Hybridization chain reaction and target recycling enhanced tumor necrosis factor alpha aptasensor with host-guest interaction for signal probe collection

[Display omitted] •We have proposed a sensitive electrochemical aptasensor for tumor necrosis factor alpha (TNF-α).•Hybridization chain reaction and target recycling techniques were used for signal amplification.•Cucurbituril 7 (CB) was used for signal probe collection via the host-guest interaction. In this paper, we have proposed a new hybridization chain reaction (HCR) and target recycling enhanced tumor necrosis factor alpha (TNF-α) aptasensor with host-guest interaction for signal probe collection. HCR induced DNA nanowires can load substantial methylene blue (MB) on electrode surface, in the presence of target TNF-α and RecJf exonuclease, the TNF-α firstly bound with corresponding TNF-α binding aptamer (S2, which used for TNF-α recognition and HCR initiation) and thus resulted in the dissociation of MB intercalated DNA nanowires from electrode into solution, while the RecJf exonuclease further made the recycling of TNF-α to obtain more dissociated DNA nanowires.
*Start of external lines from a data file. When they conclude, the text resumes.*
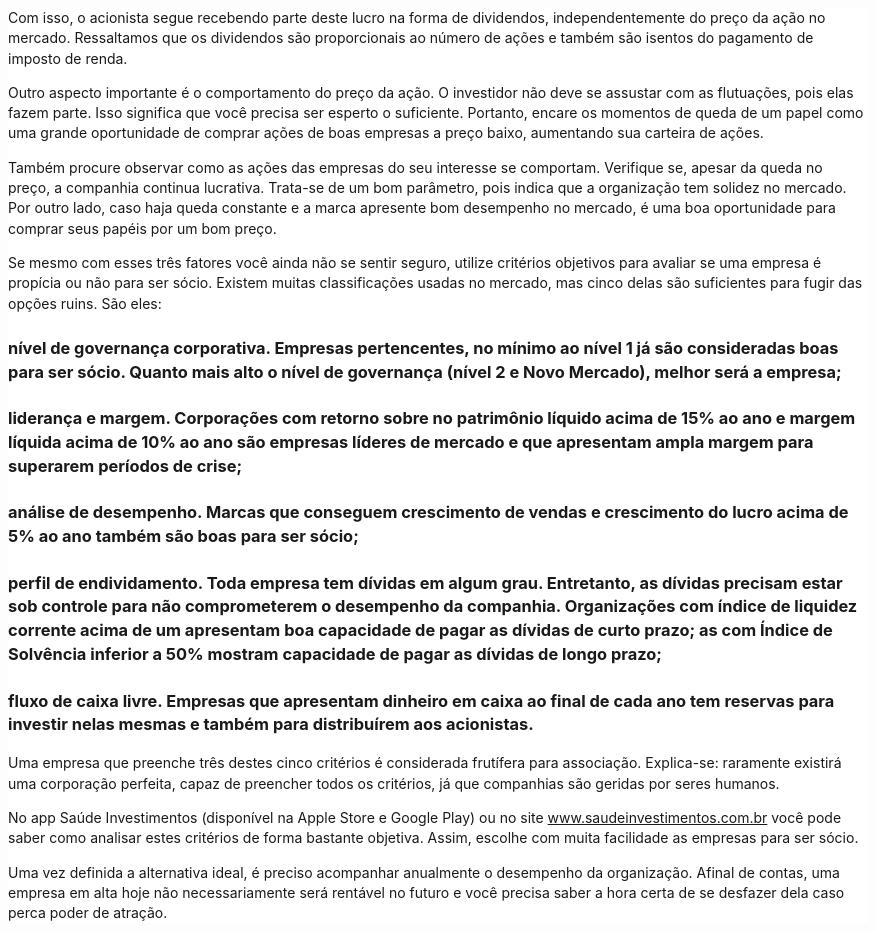 Com isso, o acionista segue recebendo parte deste lucro na forma de dividendos, independentemente do preço da ação no mercado. Ressaltamos que os dividendos são proporcionais ao número de ações e também são isentos do pagamento de imposto de renda.

Outro aspecto importante é o comportamento do preço da ação. O investidor não deve se assustar com as flutuações, pois elas fazem parte. Isso significa que você precisa ser esperto o suficiente. Portanto, encare os momentos de queda de um papel como uma grande oportunidade de comprar ações de boas empresas a preço baixo, aumentando sua carteira de ações.

Também procure observar como as ações das empresas do seu interesse se comportam. Verifique se, apesar da queda no preço, a companhia continua lucrativa. Trata-se de um bom parâmetro, pois indica que a organização tem solidez no mercado. Por outro lado, caso haja queda constante e a marca apresente bom desempenho no mercado, é uma boa oportunidade para comprar seus papéis por um bom preço.

Se mesmo com esses três fatores você ainda não se sentir seguro, utilize critérios objetivos para avaliar se uma empresa é propícia ou não para ser sócio. Existem muitas classificações usadas no mercado, mas cinco delas são suficientes para fugir das opções ruins. São eles:

### nível de governança corporativa. Empresas pertencentes, no mínimo ao nível 1 já são consideradas boas para ser sócio. Quanto mais alto o nível de governança (nível 2 e Novo Mercado), melhor será a empresa;

### liderança e margem. Corporações com retorno sobre no patrimônio líquido acima de 15% ao ano e margem líquida acima de 10% ao ano são empresas líderes de mercado e que apresentam ampla margem para superarem períodos de crise;

### análise de desempenho. Marcas que conseguem crescimento de vendas e crescimento do lucro acima de 5% ao ano também são boas para ser sócio;

### perfil de endividamento. Toda empresa tem dívidas em algum grau. Entretanto, as dívidas precisam estar sob controle para não comprometerem o desempenho da companhia. Organizações com índice de liquidez corrente acima de um apresentam boa capacidade de pagar as dívidas de curto prazo; as com Índice de Solvência inferior a 50% mostram capacidade de pagar as dívidas de longo prazo;

### fluxo de caixa livre. Empresas que apresentam dinheiro em caixa ao final de cada ano tem reservas para investir nelas mesmas e também para distribuírem aos acionistas.

Uma empresa que preenche três destes cinco critérios é considerada frutífera para associação. Explica-se: raramente existirá uma corporação perfeita, capaz de preencher todos os critérios, já que companhias são geridas por seres humanos.

No app Saúde Investimentos (disponível na Apple Store e Google Play) ou no site www.saudeinvestimentos.com.br você pode saber como analisar estes critérios de forma bastante objetiva. Assim, escolhe com muita facilidade as empresas para ser sócio.

Uma vez definida a alternativa ideal, é preciso acompanhar anualmente o desempenho da organização. Afinal de contas, uma empresa em alta hoje não necessariamente será rentável no futuro e você precisa saber a hora certa de se desfazer dela caso perca poder de atração.
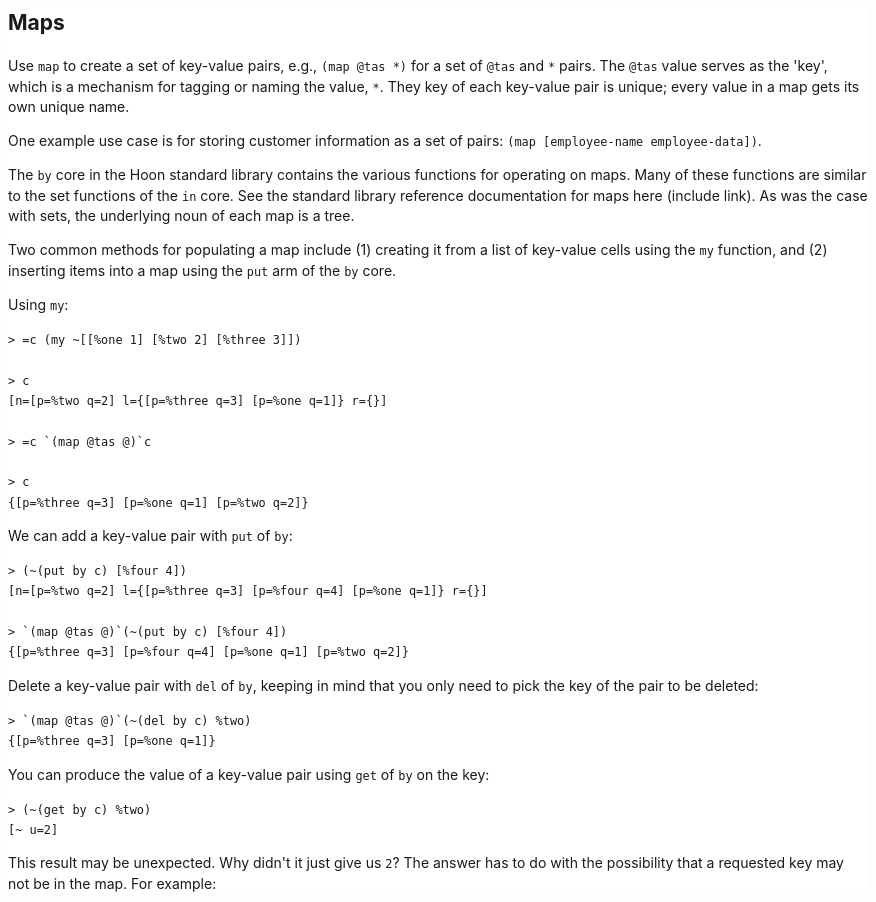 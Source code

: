 ## Maps

Use `map` to create a set of key-value pairs, e.g., `(map @tas *)` for a set of `@tas` and `*` pairs.  The `@tas` value serves as the 'key', which is a mechanism for tagging or naming the value, `*`.  They key of each key-value pair is unique; every value in a map gets its own unique name.

One example use case is for storing customer information as a set of pairs: `(map [employee-name employee-data])`.

The `by` core in the Hoon standard library contains the various functions for operating on maps.  Many of these functions are similar to the set functions of the `in` core.  See the standard library reference documentation for maps here (include link).  As was the case with sets, the underlying noun of each map is a tree.

Two common methods for populating a map include (1) creating it from a list of key-value cells using the `my` function, and (2) inserting items into a map using the `put` arm of the `by` core.

Using `my`:

```
> =c (my ~[[%one 1] [%two 2] [%three 3]])

> c
[n=[p=%two q=2] l={[p=%three q=3] [p=%one q=1]} r={}]

> =c `(map @tas @)`c

> c
{[p=%three q=3] [p=%one q=1] [p=%two q=2]}
```

We can add a key-value pair with `put` of `by`:

```
> (~(put by c) [%four 4])
[n=[p=%two q=2] l={[p=%three q=3] [p=%four q=4] [p=%one q=1]} r={}]

> `(map @tas @)`(~(put by c) [%four 4])
{[p=%three q=3] [p=%four q=4] [p=%one q=1] [p=%two q=2]}
```

Delete a key-value pair with `del` of `by`, keeping in mind that you only need to pick the key of the pair to be deleted:

```
> `(map @tas @)`(~(del by c) %two)
{[p=%three q=3] [p=%one q=1]}
```

You can produce the value of a key-value pair using `get` of `by` on the key:

```
> (~(get by c) %two)
[~ u=2]
```

This result may be unexpected.  Why didn't it just give us `2`?  The answer has to do with the possibility that a requested key may not be in the map.  For example:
With the assistant of duplex-specific nuclease (DSN), the dissociated DNA nanowires with substantial intercalated MB in solution released the free MB, which then selectively captured by the cucurbituril 7 (CB)/nano gold@chitosan functionalized electrode via host-guest interaction to produce the electrochemical signal, so the electrochemical signal would be changed by TNF-α. By tracing the electrochemical signal of adsorbed MB, our aptasensor can exhibit high sensitivity for TNF-α detection with a wide linear range from 0.001ng/mL to 100ng/mL and an extremely low detection limit of 0.5pg/mL, which can also easily distinguish TNF-α in the complex samples with high specificity, providing a great potential in clinical applications in the future.